March 26, 2025
Nicosia 1016
Cyprus
Without a permanent home, students, tutors and crew of the Dutch Art Institute congregate seven times per year at different places throughout Europe (and beyond) to study together, weaving an archipelago of distinct localities and initiatives, each with their own rhythms and objectives. Curator and tutor Marina Christodoulidou is Archipelago Weaver 2025: guiding an extended journey to Cyprus. We warmly welcome you to join DAI in Nicosia for the public part of its programme, hosted by SPEL, and guest-curated by artist run space Thkio Ppalies (Peter Eramian & Stelios Kallinikou).
Roaming Assembly 32: ever given
As Palestinian peer Munir Fasheh writes “we discovered our sources of strength that were connected to our internal immune systems,” the assembly wishes to unpack the notion of the ever given, as in, what are the sources of strength and resistance that we have at our disposal, at hand, at all times? Departing from the case of the Suez Canal incident in 2021, when ‘mere’ strong winds resulted in a giant container ship named the Ever Given blocking the canal and causing a global trade disruption, we are interested in acknowledging and contemplating on forces that have the potential to traverse scale.

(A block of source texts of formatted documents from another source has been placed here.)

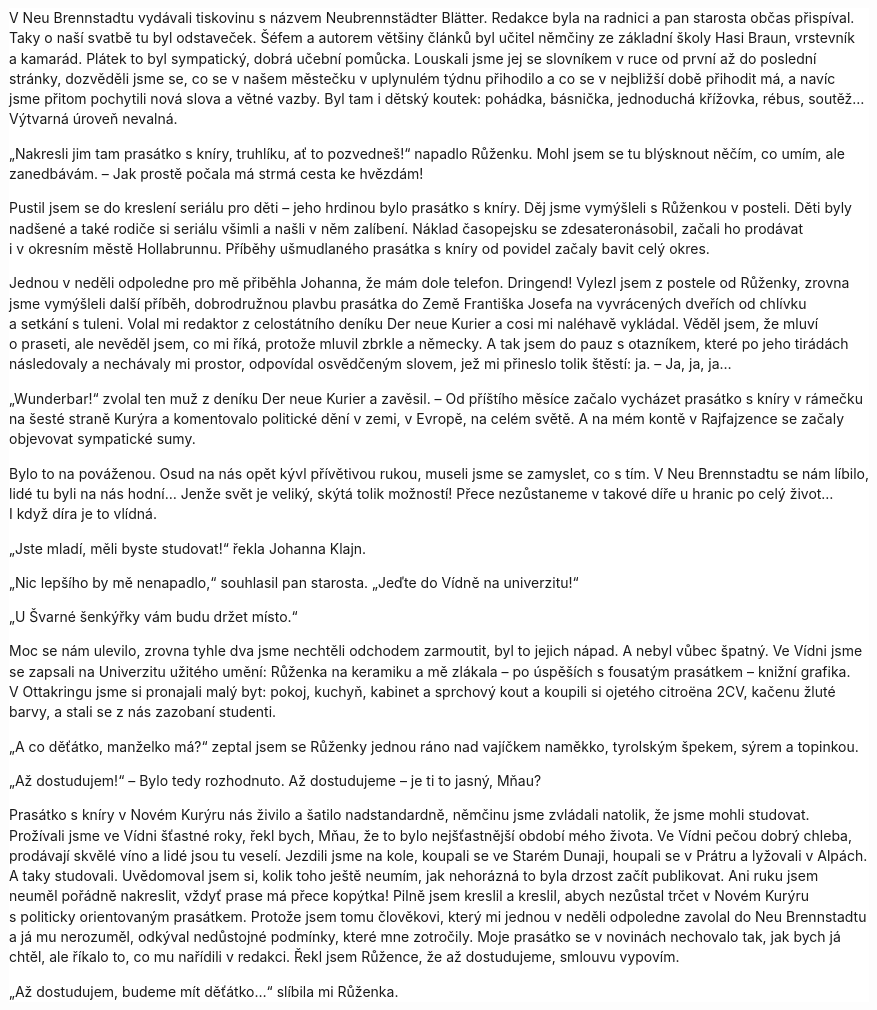   

V Neu Brennstadtu vydávali tiskovinu s názvem Neubrennstädter Blätter. Redakce byla na radnici a pan starosta občas přispíval. Taky o naší svatbě tu byl odstaveček. Šéfem a autorem většiny článků byl učitel němčiny ze základní školy Hasi Braun, vrstevník a kamarád. Plátek to byl sympatický, dobrá učební pomůcka. Louskali jsme jej se slovníkem v ruce od první až do poslední stránky, dozvěděli jsme se, co se v našem městečku v uplynulém týdnu přihodilo a co se v nejbližší době přihodit má, a navíc jsme přitom pochytili nová slova a větné vazby. Byl tam i dětský koutek: pohádka, básnička, jednoduchá křížovka, rébus, soutěž… Výtvarná úroveň nevalná.

„Nakresli jim tam prasátko s kníry, truhlíku, ať to pozvedneš!“ napadlo Růženku. Mohl jsem se tu blýsknout něčím, co umím, ale zanedbávám. – Jak prostě počala má strmá cesta ke hvězdám!

Pustil jsem se do kreslení seriálu pro děti – jeho hrdinou bylo prasátko s kníry. Děj jsme vymýšleli s Růženkou v posteli. Děti byly nadšené a také rodiče si seriálu všimli a našli v něm zalíbení. Náklad časopejsku se zdesateronásobil, začali ho prodávat i v okresním městě Hollabrunnu. Příběhy ušmudlaného prasátka s kníry od povidel začaly bavit celý okres.

Jednou v neděli odpoledne pro mě přiběhla Johanna, že mám dole telefon. Dringend! Vylezl jsem z postele od Růženky, zrovna jsme vymýšleli další příběh, dobrodružnou plavbu prasátka do Země Františka Josefa na vyvrácených dveřích od chlívku a setkání s tuleni. Volal mi redaktor z celostátního deníku Der neue Kurier a cosi mi naléhavě vykládal. Věděl jsem, že mluví o praseti, ale nevěděl jsem, co mi říká, protože mluvil zbrkle a německy. A tak jsem do pauz s otazníkem, které po jeho tirádách následovaly a nechávaly mi prostor, odpovídal osvědčeným slovem, jež mi přineslo tolik štěstí: ja. – Ja, ja, ja…

„Wunderbar!“ zvolal ten muž z deníku Der neue Kurier a zavěsil. – Od příštího měsíce začalo vycházet prasátko s kníry v rámečku na šesté straně Kurýra a komentovalo politické dění v zemi, v Evropě, na celém světě. A na mém kontě v Rajfajzence se začaly objevovat sympatické sumy.

Bylo to na pováženou. Osud na nás opět kývl přívětivou rukou, museli jsme se zamyslet, co s tím. V Neu Brennstadtu se nám líbilo, lidé tu byli na nás hodní… Jenže svět je veliký, skýtá tolik možností! Přece nezůstaneme v takové díře u hranic po celý život… I když díra je to vlídná.

„Jste mladí, měli byste studovat!“ řekla Johanna Klajn.

„Nic lepšího by mě nenapadlo,“ souhlasil pan starosta. „Jeďte do Vídně na univerzitu!“

„U Švarné šenkýřky vám budu držet místo.“

Moc se nám ulevilo, zrovna tyhle dva jsme nechtěli odchodem zarmoutit, byl to jejich nápad. A nebyl vůbec špatný. Ve Vídni jsme se zapsali na Univerzitu užitého umění: Růženka na keramiku a mě zlákala – po úspěších s fousatým prasátkem – knižní grafika. V Ottakringu jsme si pronajali malý byt: pokoj, kuchyň, kabinet a sprchový kout a koupili si ojetého citroëna 2CV, kačenu žluté barvy, a stali se z nás zazobaní studenti.

„A co děťátko, manželko má?“ zeptal jsem se Růženky jednou ráno nad vajíčkem naměkko, tyrolským špekem, sýrem a topinkou.

„Až dostudujem!“ – Bylo tedy rozhodnuto. Až dostudujeme – je ti to jasný, Mňau?

Prasátko s kníry v Novém Kurýru nás živilo a šatilo nadstandardně, němčinu jsme zvládali natolik, že jsme mohli studovat. Prožívali jsme ve Vídni šťastné roky, řekl bych, Mňau, že to bylo nejšťastnější období mého života. Ve Vídni pečou dobrý chleba, prodávají skvělé víno a lidé jsou tu veselí. Jezdili jsme na kole, koupali se ve Starém Dunaji, houpali se v Prátru a lyžovali v Alpách. A taky studovali. Uvědomoval jsem si, kolik toho ještě neumím, jak nehorázná to byla drzost začít publikovat. Ani ruku jsem neuměl pořádně nakreslit, vždyť prase má přece kopýtka! Pilně jsem kreslil a kreslil, abych nezůstal trčet v Novém Kurýru s politicky orientovaným prasátkem. Protože jsem tomu člověkovi, který mi jednou v neděli odpoledne zavolal do Neu Brennstadtu a já mu nerozuměl, odkýval nedůstojné podmínky, které mne zotročily. Moje prasátko se v novinách nechovalo tak, jak bych já chtěl, ale říkalo to, co mu nařídili v redakci. Řekl jsem Růžence, že až dostudujeme, smlouvu vypovím.

„Až dostudujem, budeme mít děťátko…“ slíbila mi Růženka.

Cyprus has historically been a crossroads for trade, extractivism, and antagonistic colonial powers, due to its geostrategic location in the Mediterranean, and abundant natural resources. Still today, large corporations and global powers are increasingly exploiting the island for its low tax schemes and military operations. In this sense, Cyprus is not dissimilar to the Suez Canal, a narrow passageway serving global interests, bearing implications beyond its geographical boundaries.
Now more than ever, local communities are organizing and (re)forming radical configurations, bringing together activists, artists, musicians, writers and academics from across the island, but also reviving transnational alliances across the region.

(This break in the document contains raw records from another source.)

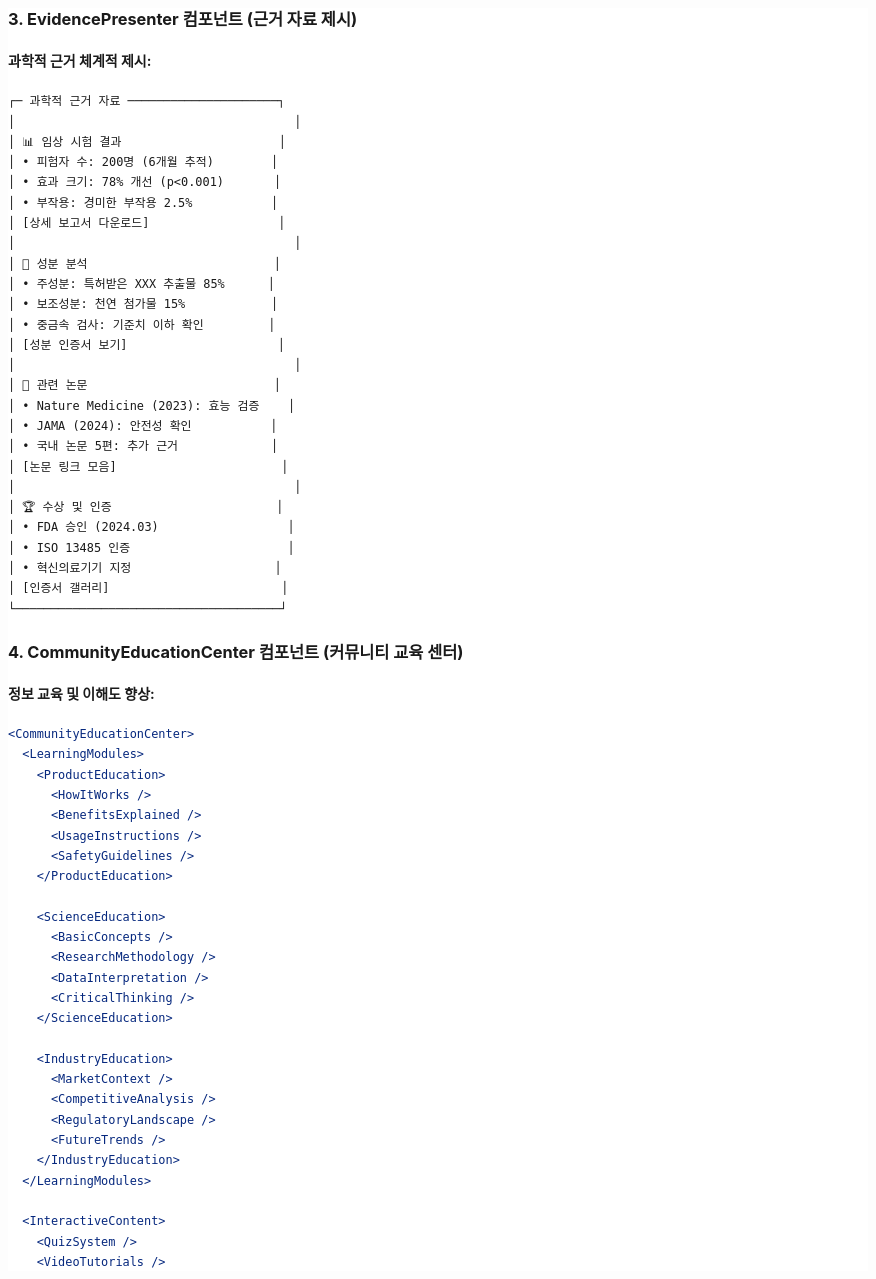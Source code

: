### **3. EvidencePresenter 컴포넌트 (근거 자료 제시)**

#### **과학적 근거 체계적 제시:**
```
┌─ 과학적 근거 자료 ─────────────────────┐
│                                       │
│ 📊 임상 시험 결과                      │
│ • 피험자 수: 200명 (6개월 추적)        │
│ • 효과 크기: 78% 개선 (p<0.001)       │
│ • 부작용: 경미한 부작용 2.5%           │
│ [상세 보고서 다운로드]                  │
│                                       │
│ 🧪 성분 분석                          │
│ • 주성분: 특허받은 XXX 추출물 85%      │
│ • 보조성분: 천연 첨가물 15%            │
│ • 중금속 검사: 기준치 이하 확인         │
│ [성분 인증서 보기]                     │
│                                       │
│ 📜 관련 논문                          │
│ • Nature Medicine (2023): 효능 검증    │
│ • JAMA (2024): 안전성 확인           │
│ • 국내 논문 5편: 추가 근거             │
│ [논문 링크 모음]                       │
│                                       │
│ 🏆 수상 및 인증                       │
│ • FDA 승인 (2024.03)                  │
│ • ISO 13485 인증                      │
│ • 혁신의료기기 지정                    │
│ [인증서 갤러리]                        │
└─────────────────────────────────────┘
```

### **4. CommunityEducationCenter 컴포넌트 (커뮤니티 교육 센터)**

#### **정보 교육 및 이해도 향상:**
```jsx
<CommunityEducationCenter>
  <LearningModules>
    <ProductEducation>
      <HowItWorks />
      <BenefitsExplained />
      <UsageInstructions />
      <SafetyGuidelines />
    </ProductEducation>
    
    <ScienceEducation>
      <BasicConcepts />
      <ResearchMethodology />
      <DataInterpretation />
      <CriticalThinking />
    </ScienceEducation>
    
    <IndustryEducation>
      <MarketContext />
      <CompetitiveAnalysis />
      <RegulatoryLandscape />
      <FutureTrends />
    </IndustryEducation>
  </LearningModules>
  
  <InteractiveContent>
    <QuizSystem />
    <VideoTutorials />
```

Inspired by Munir Fasheh’s “soils”, Oraib Toukan thinks through and with the spirit of geology, specifically looking at Palestinian stone, both as image and metaphor. Natascha Sadr Haghighian asks, how does one find one’s bearings in the face of genocide and oppression? Are we at a tactical juncture in the arts that calls for a more profound review of strategies, skill sets, longings, affective investments and engagements? Ilaeira Agrotou Georgiou explores the historical position of women through traditional Cypriot dance, uncovering the history of a people under colonial power who had no access to record keeping. Choosing the Sad End is a project by Ali Hussein Al-Adawy and Haytham el-Wardany that seeks to inspire a political imagination through dialogues with four characters in four different cities engaging with national liberation, decolonization movements, and transnational solidarity in the Global South. In the presentation Waters of Cyprus, Syria, and Egypt, Stavros Karayanni poses questions that have to do with the body’s kinesthesia as inextricably linked to the various kinds of heritage that the body carries. Yael Navaro discusses people's engagements with spaces left behind from others who used to live there prior to catastrophe, through visuals from anthropological work on postwar Nicosia, Cyprus and post-genocide Antakya, Turkey. Haig Aivazian and Noor Abed enact a score composed of sound, text, and movement, reassembling elements from a recent correspondence, so as to grapple with a heightened historical moment characterised by a peak in the constant hum of genocidal violence that has structured the artists’ respective trajectories.
Honest Electronics present a music lineup featuring steliosilchuk and x.ypno, performing unreleased material from their upcoming second album alongside previously released tracks in the South-Cypriot dialect; Kasska performs songs that give the Cypriot lyrics a new pace, while carrying themes of resilience, perseverance, and self-responsibility; dj harama, concludes the day with an experimental dance set moving through different genres while pushing the listening boundaries of the dancefloor.